=== Supplied entries ===
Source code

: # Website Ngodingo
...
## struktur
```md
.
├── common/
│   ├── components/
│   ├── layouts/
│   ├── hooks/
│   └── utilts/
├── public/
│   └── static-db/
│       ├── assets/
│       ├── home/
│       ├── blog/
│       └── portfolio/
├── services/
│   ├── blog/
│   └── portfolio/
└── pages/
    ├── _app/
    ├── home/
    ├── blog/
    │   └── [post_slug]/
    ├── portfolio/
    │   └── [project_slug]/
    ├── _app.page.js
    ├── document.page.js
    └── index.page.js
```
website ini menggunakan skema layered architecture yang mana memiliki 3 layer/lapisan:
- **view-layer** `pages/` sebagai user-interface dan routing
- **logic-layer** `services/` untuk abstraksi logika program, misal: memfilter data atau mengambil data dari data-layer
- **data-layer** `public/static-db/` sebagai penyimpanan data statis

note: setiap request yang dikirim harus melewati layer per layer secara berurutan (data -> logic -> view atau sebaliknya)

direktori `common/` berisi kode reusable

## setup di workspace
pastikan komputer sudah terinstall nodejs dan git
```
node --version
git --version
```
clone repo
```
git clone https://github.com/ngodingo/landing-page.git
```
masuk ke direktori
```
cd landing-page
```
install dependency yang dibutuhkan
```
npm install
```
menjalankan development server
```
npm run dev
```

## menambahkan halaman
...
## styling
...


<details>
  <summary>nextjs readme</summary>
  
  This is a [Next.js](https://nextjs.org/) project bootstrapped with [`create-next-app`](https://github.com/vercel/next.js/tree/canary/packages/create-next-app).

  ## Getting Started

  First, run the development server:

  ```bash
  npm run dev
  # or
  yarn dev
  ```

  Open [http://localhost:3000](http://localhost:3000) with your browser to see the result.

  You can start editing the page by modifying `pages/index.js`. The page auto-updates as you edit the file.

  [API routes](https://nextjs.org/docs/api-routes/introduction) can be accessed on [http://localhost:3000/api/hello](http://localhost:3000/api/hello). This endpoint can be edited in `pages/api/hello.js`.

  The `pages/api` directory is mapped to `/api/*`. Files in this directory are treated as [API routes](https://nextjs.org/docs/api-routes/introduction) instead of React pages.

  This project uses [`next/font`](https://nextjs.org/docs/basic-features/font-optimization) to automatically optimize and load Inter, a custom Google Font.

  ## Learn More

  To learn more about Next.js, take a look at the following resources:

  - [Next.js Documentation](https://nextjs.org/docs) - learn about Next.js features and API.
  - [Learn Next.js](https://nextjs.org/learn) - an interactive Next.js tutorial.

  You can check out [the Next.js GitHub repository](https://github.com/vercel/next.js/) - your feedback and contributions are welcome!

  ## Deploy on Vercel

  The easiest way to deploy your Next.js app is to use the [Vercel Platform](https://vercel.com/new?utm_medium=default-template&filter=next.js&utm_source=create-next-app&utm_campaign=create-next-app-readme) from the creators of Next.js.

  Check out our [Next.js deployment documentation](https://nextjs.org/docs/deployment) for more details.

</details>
--
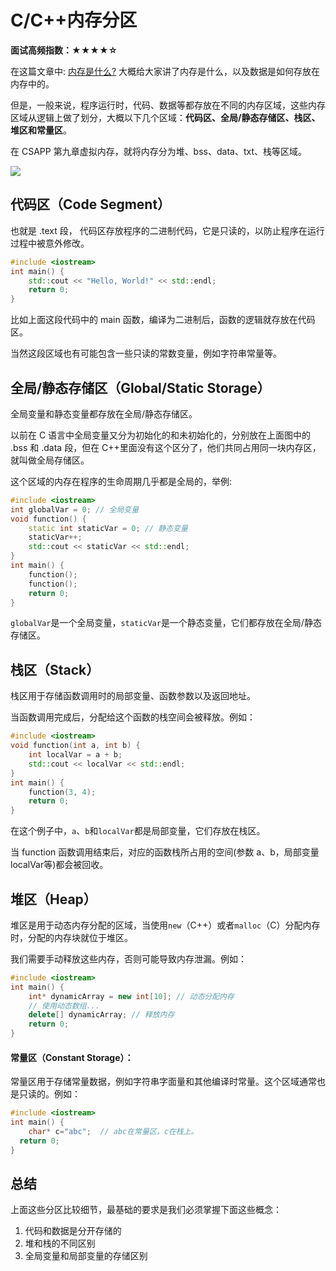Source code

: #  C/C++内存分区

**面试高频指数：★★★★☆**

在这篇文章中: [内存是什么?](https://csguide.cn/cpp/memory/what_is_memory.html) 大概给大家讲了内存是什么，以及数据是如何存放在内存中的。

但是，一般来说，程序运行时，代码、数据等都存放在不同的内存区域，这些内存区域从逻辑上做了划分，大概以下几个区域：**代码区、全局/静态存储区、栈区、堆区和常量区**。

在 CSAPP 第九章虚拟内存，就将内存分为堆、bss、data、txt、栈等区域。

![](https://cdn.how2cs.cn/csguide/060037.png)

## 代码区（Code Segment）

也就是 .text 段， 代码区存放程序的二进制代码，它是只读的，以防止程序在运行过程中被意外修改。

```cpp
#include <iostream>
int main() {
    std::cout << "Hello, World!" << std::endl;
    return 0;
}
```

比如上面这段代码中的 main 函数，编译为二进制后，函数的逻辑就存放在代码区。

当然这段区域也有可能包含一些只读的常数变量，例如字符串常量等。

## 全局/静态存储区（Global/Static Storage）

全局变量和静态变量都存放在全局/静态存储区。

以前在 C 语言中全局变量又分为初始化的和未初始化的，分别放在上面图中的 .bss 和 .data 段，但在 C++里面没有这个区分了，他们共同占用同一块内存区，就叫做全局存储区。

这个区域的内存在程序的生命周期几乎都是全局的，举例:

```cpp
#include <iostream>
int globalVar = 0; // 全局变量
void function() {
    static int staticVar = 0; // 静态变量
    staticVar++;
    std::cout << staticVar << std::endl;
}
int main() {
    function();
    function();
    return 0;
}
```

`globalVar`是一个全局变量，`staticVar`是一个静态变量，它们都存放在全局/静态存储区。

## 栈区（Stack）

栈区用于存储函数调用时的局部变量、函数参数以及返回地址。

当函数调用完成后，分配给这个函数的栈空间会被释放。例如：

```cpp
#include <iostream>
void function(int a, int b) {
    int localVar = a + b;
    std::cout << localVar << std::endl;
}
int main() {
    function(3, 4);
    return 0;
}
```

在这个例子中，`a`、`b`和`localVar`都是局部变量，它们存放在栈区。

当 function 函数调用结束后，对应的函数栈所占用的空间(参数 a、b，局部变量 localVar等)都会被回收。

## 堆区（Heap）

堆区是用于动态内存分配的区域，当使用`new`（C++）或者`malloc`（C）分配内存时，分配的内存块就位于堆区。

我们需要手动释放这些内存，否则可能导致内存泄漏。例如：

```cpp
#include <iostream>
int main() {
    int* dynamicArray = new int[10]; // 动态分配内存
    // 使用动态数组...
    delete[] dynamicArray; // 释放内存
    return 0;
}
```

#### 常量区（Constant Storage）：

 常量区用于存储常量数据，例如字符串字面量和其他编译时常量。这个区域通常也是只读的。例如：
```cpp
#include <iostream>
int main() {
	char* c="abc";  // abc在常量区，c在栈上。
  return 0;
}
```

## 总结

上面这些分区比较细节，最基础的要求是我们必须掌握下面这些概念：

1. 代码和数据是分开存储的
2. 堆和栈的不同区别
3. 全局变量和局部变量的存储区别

=== Problem to solve ===
Copy each line in the entries above where the word "dynamicArray" shows up.

=== Answer below ===
    int* dynamicArray = new int[10]; // 动态分配内存
    delete[] dynamicArray; // 释放内存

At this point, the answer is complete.